── Given data

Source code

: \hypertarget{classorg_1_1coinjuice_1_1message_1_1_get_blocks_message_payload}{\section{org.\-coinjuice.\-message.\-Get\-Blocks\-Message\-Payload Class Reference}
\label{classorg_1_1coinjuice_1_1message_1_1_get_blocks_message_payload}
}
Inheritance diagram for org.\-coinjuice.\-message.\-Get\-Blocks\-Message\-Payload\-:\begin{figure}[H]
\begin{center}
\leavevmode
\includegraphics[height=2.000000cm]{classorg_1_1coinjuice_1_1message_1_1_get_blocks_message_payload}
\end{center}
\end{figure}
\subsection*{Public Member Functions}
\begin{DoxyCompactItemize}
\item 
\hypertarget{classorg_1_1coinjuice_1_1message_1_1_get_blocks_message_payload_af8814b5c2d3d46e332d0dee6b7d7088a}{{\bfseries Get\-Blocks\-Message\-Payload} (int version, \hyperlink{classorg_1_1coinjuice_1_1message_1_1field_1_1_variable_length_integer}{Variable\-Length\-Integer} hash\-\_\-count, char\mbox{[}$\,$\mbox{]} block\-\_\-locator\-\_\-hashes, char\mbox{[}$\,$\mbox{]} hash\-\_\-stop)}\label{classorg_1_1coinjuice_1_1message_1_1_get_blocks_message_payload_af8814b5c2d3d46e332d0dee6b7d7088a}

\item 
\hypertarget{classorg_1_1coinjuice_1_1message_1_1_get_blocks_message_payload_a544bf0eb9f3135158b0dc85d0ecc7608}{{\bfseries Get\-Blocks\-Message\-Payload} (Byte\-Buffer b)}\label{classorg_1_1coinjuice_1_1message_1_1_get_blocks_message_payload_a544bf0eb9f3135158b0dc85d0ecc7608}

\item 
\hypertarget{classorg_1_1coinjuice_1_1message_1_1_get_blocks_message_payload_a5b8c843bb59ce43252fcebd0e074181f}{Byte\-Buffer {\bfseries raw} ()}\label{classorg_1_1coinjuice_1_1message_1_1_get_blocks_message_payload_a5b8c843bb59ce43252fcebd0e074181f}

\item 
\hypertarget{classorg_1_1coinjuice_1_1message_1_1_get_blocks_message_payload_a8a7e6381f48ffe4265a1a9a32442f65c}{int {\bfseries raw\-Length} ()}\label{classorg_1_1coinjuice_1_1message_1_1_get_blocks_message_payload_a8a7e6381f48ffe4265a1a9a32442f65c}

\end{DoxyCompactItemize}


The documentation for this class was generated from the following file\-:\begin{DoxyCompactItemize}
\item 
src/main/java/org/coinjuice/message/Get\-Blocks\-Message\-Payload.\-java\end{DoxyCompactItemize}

────
── Given data

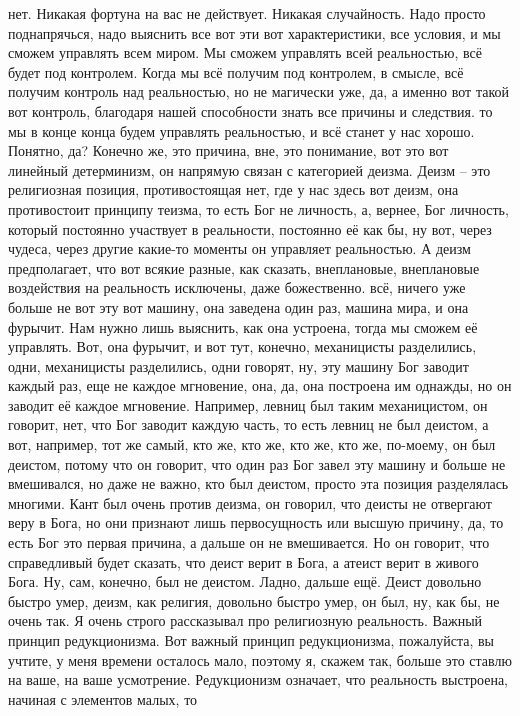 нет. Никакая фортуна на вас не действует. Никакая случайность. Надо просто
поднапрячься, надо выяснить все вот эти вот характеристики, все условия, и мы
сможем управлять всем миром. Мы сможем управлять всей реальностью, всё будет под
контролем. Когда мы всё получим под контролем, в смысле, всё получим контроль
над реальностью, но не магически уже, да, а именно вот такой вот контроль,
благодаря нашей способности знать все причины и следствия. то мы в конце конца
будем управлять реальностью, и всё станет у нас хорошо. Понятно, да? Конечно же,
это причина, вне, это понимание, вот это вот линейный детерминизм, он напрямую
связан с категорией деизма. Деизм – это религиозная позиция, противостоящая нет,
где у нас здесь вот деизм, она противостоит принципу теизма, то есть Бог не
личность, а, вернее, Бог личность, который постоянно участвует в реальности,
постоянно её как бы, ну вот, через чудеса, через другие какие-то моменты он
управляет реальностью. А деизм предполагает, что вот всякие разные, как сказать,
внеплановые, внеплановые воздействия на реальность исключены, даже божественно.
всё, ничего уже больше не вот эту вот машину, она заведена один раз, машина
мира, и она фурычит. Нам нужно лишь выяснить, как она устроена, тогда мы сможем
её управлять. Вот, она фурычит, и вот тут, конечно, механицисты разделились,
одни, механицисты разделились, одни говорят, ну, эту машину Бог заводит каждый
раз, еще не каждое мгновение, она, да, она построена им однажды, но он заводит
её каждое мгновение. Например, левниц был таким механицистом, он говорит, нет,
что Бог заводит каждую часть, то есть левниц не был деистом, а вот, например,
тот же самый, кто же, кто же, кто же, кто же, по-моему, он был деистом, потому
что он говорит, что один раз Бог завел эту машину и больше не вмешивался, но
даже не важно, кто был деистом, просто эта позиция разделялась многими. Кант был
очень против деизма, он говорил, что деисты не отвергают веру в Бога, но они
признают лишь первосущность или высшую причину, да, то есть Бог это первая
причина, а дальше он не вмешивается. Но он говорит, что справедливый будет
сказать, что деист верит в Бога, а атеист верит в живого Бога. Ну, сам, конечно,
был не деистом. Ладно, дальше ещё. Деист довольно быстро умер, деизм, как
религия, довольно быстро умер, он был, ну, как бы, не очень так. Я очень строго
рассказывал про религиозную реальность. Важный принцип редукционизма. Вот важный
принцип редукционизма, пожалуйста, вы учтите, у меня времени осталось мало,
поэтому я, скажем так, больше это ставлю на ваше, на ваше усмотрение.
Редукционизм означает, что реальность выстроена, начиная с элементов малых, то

────

- Exercise objective -
Would you copy out exactly the lines above that start at the one containing "контролем. Когда мы" and end at the one containing "постоянно её как", inclusive?

- Output of the exercise -
контролем. Когда мы всё получим под контролем, в смысле, всё получим контроль
над реальностью, но не магически уже, да, а именно вот такой вот контроль,
благодаря нашей способности знать все причины и следствия. то мы в конце конца
будем управлять реальностью, и всё станет у нас хорошо. Понятно, да? Конечно же,
это причина, вне, это понимание, вот это вот линейный детерминизм, он напрямую
связан с категорией деизма. Деизм – это религиозная позиция, противостоящая нет,
где у нас здесь вот деизм, она противостоит принципу теизма, то есть Бог не
личность, а, вернее, Бог личность, который постоянно участвует в реальности,
постоянно её как бы, ну вот, через чудеса, через другие какие-то моменты он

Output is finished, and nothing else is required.